_PROBLEM DESCRIPTION:_ Nothing in the data may be omitted; output it all verbatim.

_TASK INPUTS:_
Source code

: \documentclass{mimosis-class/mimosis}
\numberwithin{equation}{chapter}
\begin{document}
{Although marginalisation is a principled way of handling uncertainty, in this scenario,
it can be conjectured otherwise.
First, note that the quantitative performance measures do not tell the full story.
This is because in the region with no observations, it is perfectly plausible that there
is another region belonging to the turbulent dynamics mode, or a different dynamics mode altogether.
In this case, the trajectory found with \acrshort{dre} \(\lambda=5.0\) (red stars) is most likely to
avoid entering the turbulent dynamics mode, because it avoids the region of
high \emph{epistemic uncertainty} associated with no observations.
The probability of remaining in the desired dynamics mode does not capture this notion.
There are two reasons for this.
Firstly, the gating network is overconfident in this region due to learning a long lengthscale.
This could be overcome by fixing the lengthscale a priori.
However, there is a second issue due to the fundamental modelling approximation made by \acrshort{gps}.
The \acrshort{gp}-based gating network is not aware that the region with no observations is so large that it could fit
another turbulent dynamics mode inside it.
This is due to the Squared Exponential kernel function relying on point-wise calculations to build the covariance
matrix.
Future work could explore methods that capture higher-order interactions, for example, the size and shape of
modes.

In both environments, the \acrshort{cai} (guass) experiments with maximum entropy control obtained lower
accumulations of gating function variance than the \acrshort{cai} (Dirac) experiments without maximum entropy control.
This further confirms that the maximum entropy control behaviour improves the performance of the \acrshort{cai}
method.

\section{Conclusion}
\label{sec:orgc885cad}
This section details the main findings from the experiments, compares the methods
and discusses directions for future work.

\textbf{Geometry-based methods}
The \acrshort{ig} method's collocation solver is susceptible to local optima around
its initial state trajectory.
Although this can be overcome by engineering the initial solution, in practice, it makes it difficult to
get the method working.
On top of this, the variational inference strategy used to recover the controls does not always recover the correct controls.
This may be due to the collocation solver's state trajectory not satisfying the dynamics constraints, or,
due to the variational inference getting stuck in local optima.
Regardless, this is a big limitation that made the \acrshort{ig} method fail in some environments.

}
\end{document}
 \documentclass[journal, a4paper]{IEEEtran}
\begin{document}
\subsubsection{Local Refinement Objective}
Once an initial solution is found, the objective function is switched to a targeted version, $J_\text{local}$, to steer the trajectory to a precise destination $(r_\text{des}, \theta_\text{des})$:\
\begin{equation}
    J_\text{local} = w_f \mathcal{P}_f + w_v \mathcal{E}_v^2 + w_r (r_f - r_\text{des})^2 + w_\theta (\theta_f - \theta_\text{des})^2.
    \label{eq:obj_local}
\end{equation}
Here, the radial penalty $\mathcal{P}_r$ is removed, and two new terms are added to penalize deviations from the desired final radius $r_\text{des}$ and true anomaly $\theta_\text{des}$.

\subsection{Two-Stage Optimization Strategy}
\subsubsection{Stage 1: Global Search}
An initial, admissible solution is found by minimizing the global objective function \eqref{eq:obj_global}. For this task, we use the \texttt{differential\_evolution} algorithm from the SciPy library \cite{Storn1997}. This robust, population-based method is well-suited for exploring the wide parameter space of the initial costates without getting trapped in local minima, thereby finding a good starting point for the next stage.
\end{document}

_PROBLEM SOLUTION:_
Source code

: \documentclass{mimosis-class/mimosis}
\numberwithin{equation}{chapter}
\begin{document}
{Although marginalisation is a principled way of handling uncertainty, in this scenario,
it can be conjectured otherwise.
First, note that the quantitative performance measures do not tell the full story.
This is because in the region with no observations, it is perfectly plausible that there
is another region belonging to the turbulent dynamics mode, or a different dynamics mode altogether.
In this case, the trajectory found with \acrshort{dre} \(\lambda=5.0\) (red stars) is most likely to
avoid entering the turbulent dynamics mode, because it avoids the region of
high \emph{epistemic uncertainty} associated with no observations.
The probability of remaining in the desired dynamics mode does not capture this notion.
There are two reasons for this.
Firstly, the gating network is overconfident in this region due to learning a long lengthscale.
This could be overcome by fixing the lengthscale a priori.
However, there is a second issue due to the fundamental modelling approximation made by \acrshort{gps}.
The \acrshort{gp}-based gating network is not aware that the region with no observations is so large that it could fit
another turbulent dynamics mode inside it.
This is due to the Squared Exponential kernel function relying on point-wise calculations to build the covariance
matrix.
Future work could explore methods that capture higher-order interactions, for example, the size and shape of
modes.

In both environments, the \acrshort{cai} (guass) experiments with maximum entropy control obtained lower
accumulations of gating function variance than the \acrshort{cai} (Dirac) experiments without maximum entropy control.
This further confirms that the maximum entropy control behaviour improves the performance of the \acrshort{cai}
method.

\section{Conclusion}
\label{sec:orgc885cad}
This section details the main findings from the experiments, compares the methods
and discusses directions for future work.

\textbf{Geometry-based methods}
The \acrshort{ig} method's collocation solver is susceptible to local optima around
its initial state trajectory.
Although this can be overcome by engineering the initial solution, in practice, it makes it difficult to
get the method working.
On top of this, the variational inference strategy used to recover the controls does not always recover the correct controls.
This may be due to the collocation solver's state trajectory not satisfying the dynamics constraints, or,
due to the variational inference getting stuck in local optima.
Regardless, this is a big limitation that made the \acrshort{ig} method fail in some environments.

}
\end{document}
 \documentclass[journal, a4paper]{IEEEtran}
\begin{document}
\subsubsection{Local Refinement Objective}
Once an initial solution is found, the objective function is switched to a targeted version, $J_\text{local}$, to steer the trajectory to a precise destination $(r_\text{des}, \theta_\text{des})$:\
\begin{equation}
    J_\text{local} = w_f \mathcal{P}_f + w_v \mathcal{E}_v^2 + w_r (r_f - r_\text{des})^2 + w_\theta (\theta_f - \theta_\text{des})^2.
    \label{eq:obj_local}
\end{equation}
Here, the radial penalty $\mathcal{P}_r$ is removed, and two new terms are added to penalize deviations from the desired final radius $r_\text{des}$ and true anomaly $\theta_\text{des}$.

\subsection{Two-Stage Optimization Strategy}
\subsubsection{Stage 1: Global Search}
An initial, admissible solution is found by minimizing the global objective function \eqref{eq:obj_global}. For this task, we use the \texttt{differential\_evolution} algorithm from the SciPy library \cite{Storn1997}. This robust, population-based method is well-suited for exploring the wide parameter space of the initial costates without getting trapped in local minima, thereby finding a good starting point for the next stage.
\end{document}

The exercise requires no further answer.